→ Task item:
Copy out every line of the listing in which "Diga" appears.

→ Data section:
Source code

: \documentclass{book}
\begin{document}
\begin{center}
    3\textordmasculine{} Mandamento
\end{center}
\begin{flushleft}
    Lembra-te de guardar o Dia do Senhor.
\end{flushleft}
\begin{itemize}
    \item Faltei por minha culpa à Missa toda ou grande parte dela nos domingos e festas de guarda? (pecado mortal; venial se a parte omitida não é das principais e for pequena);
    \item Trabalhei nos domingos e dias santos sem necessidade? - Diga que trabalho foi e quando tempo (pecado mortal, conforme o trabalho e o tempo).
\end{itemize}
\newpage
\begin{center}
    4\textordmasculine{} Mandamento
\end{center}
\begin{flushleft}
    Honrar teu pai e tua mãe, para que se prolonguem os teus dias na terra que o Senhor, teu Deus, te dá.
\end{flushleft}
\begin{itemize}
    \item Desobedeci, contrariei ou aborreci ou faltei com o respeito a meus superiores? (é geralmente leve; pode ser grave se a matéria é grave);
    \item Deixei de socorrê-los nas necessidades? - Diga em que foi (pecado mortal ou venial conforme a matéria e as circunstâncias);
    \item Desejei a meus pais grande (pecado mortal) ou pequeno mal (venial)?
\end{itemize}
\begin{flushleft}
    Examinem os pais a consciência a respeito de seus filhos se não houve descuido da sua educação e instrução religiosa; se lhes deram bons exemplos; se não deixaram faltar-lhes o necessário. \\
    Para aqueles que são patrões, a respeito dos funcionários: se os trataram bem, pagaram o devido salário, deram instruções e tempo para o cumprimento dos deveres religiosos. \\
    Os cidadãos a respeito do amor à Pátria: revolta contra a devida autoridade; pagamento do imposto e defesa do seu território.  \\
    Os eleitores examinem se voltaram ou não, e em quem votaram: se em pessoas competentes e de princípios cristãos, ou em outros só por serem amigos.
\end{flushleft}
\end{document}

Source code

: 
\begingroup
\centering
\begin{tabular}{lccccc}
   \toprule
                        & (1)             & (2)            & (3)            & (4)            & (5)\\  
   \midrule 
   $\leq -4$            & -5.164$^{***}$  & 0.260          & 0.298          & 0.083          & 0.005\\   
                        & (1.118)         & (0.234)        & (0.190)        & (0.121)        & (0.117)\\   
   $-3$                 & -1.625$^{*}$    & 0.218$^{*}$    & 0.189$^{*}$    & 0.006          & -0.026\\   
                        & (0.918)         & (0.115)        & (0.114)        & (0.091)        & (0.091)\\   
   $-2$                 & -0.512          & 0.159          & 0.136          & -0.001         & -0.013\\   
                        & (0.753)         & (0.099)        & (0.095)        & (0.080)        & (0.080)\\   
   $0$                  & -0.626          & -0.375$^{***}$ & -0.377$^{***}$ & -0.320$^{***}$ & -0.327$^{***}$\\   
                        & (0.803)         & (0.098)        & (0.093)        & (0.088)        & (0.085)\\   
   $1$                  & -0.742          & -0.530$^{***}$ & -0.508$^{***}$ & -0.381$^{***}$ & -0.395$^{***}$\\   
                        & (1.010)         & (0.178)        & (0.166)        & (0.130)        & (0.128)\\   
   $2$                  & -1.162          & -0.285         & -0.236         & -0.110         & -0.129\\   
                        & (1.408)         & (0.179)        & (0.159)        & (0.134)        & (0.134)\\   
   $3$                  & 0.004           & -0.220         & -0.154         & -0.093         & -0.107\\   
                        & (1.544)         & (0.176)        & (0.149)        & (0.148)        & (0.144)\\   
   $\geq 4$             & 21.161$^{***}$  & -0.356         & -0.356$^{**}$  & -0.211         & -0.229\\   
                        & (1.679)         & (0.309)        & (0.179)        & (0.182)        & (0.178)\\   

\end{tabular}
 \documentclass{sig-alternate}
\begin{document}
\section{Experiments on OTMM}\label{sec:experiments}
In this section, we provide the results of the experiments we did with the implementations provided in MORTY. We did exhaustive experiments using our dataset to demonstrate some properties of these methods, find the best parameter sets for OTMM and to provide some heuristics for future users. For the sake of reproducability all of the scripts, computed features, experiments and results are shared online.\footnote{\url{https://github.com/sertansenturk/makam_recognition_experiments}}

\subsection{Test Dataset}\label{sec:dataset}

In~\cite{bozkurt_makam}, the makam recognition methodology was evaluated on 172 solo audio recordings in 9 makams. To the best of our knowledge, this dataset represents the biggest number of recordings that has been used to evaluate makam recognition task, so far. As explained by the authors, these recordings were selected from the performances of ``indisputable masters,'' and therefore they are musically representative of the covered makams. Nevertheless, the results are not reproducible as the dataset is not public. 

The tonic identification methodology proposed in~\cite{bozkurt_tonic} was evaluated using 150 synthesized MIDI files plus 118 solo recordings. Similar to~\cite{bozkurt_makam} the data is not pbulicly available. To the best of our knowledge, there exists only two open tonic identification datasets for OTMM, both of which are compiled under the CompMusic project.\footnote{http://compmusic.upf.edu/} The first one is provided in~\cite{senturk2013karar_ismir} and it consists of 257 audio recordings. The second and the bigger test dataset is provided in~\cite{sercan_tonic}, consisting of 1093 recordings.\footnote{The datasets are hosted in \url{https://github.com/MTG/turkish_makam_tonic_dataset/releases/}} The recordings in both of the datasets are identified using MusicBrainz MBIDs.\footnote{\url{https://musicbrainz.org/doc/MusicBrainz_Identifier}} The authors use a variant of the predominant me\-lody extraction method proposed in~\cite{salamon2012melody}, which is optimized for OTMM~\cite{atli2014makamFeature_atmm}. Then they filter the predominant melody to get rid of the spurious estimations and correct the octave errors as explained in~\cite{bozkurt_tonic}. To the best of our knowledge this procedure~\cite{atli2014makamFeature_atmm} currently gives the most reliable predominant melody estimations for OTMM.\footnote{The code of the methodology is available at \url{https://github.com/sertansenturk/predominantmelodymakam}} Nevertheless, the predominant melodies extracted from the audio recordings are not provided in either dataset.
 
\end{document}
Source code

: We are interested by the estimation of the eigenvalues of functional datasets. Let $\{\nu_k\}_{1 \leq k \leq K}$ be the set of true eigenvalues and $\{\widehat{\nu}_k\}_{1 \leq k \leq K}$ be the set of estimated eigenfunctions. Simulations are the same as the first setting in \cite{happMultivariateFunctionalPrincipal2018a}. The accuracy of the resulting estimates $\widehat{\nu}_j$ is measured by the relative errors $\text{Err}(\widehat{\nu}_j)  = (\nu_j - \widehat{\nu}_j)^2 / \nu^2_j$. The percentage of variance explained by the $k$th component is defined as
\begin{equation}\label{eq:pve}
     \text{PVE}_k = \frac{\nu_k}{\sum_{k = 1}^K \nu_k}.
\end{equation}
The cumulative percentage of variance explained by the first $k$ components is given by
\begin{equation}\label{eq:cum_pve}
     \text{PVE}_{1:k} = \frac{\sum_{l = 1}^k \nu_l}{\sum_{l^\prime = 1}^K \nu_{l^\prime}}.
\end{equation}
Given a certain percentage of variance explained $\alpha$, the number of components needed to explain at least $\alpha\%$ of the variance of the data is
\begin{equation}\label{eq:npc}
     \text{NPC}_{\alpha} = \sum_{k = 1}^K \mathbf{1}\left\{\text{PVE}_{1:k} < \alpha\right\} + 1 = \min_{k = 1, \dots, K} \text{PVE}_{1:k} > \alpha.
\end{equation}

→ Exercise solution:
    \item Trabalhei nos domingos e dias santos sem necessidade? - Diga que trabalho foi e quando tempo (pecado mortal, conforme o trabalho e o tempo).
    \item Deixei de socorrê-los nas necessidades? - Diga em que foi (pecado mortal ou venial conforme a matéria e as circunstâncias);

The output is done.